Input data:
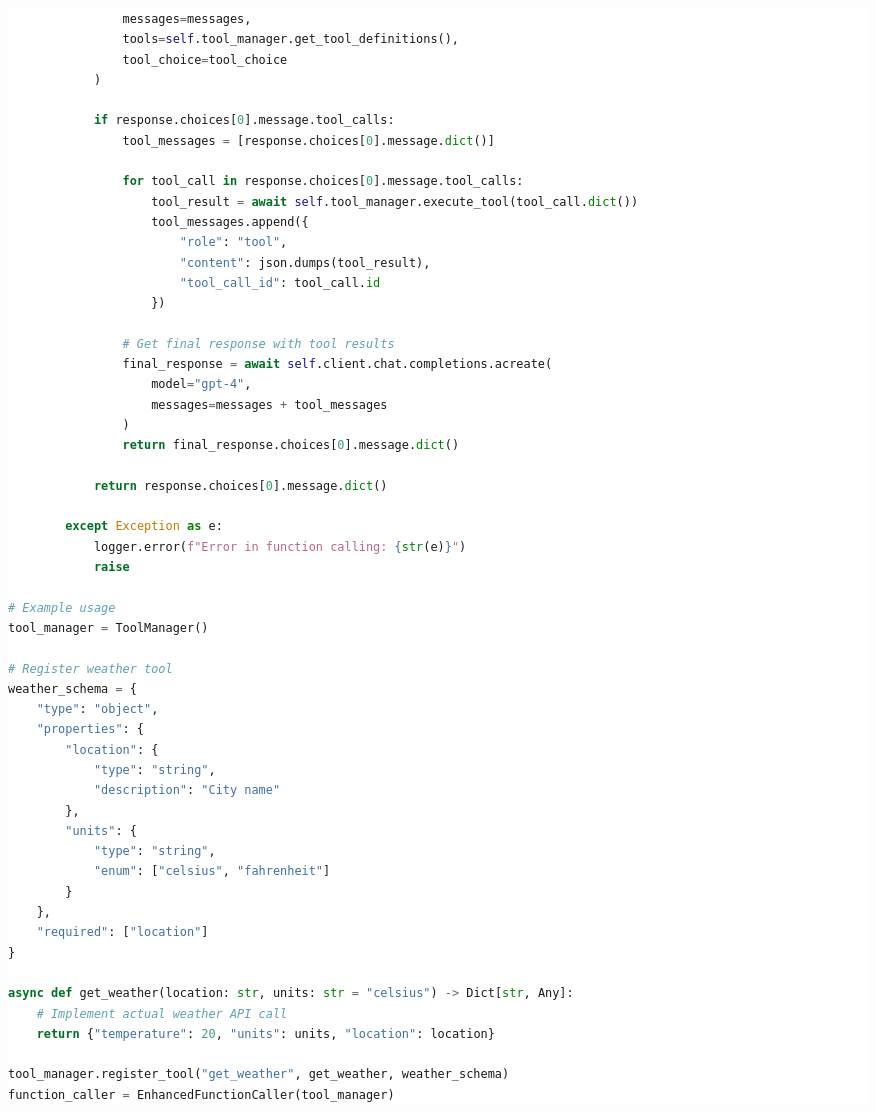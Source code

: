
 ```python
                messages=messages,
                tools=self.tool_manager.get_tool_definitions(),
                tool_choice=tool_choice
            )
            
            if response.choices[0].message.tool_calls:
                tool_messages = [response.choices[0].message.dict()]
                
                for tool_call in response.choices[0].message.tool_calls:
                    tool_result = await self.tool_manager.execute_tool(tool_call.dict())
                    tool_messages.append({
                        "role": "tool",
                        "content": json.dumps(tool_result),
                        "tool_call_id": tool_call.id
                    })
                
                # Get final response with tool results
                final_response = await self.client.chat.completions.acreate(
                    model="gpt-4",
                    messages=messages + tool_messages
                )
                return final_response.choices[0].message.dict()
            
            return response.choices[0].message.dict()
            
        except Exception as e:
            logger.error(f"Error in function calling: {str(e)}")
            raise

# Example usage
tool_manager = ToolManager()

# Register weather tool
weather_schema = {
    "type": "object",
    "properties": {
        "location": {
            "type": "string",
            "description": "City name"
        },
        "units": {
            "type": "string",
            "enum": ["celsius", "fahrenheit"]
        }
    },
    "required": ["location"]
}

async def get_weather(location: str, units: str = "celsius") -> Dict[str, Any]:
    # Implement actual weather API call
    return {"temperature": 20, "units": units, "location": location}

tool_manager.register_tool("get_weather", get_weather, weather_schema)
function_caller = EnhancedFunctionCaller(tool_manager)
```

Task description:
Without carrying over any picture, write out the entries above once more, exactly.

Task response:
Source code

:
 ```python
                messages=messages,
                tools=self.tool_manager.get_tool_definitions(),
                tool_choice=tool_choice
            )
            
            if response.choices[0].message.tool_calls:
                tool_messages = [response.choices[0].message.dict()]
                
                for tool_call in response.choices[0].message.tool_calls:
                    tool_result = await self.tool_manager.execute_tool(tool_call.dict())
                    tool_messages.append({
                        "role": "tool",
                        "content": json.dumps(tool_result),
                        "tool_call_id": tool_call.id
                    })
                
                # Get final response with tool results
                final_response = await self.client.chat.completions.acreate(
                    model="gpt-4",
                    messages=messages + tool_messages
                )
                return final_response.choices[0].message.dict()
            
            return response.choices[0].message.dict()
            
        except Exception as e:
            logger.error(f"Error in function calling: {str(e)}")
            raise

# Example usage
tool_manager = ToolManager()

# Register weather tool
weather_schema = {
    "type": "object",
    "properties": {
        "location": {
            "type": "string",
            "description": "City name"
        },
        "units": {
            "type": "string",
            "enum": ["celsius", "fahrenheit"]
        }
    },
    "required": ["location"]
}

async def get_weather(location: str, units: str = "celsius") -> Dict[str, Any]:
    # Implement actual weather API call
    return {"temperature": 20, "units": units, "location": location}

tool_manager.register_tool("get_weather", get_weather, weather_schema)
function_caller = EnhancedFunctionCaller(tool_manager)
```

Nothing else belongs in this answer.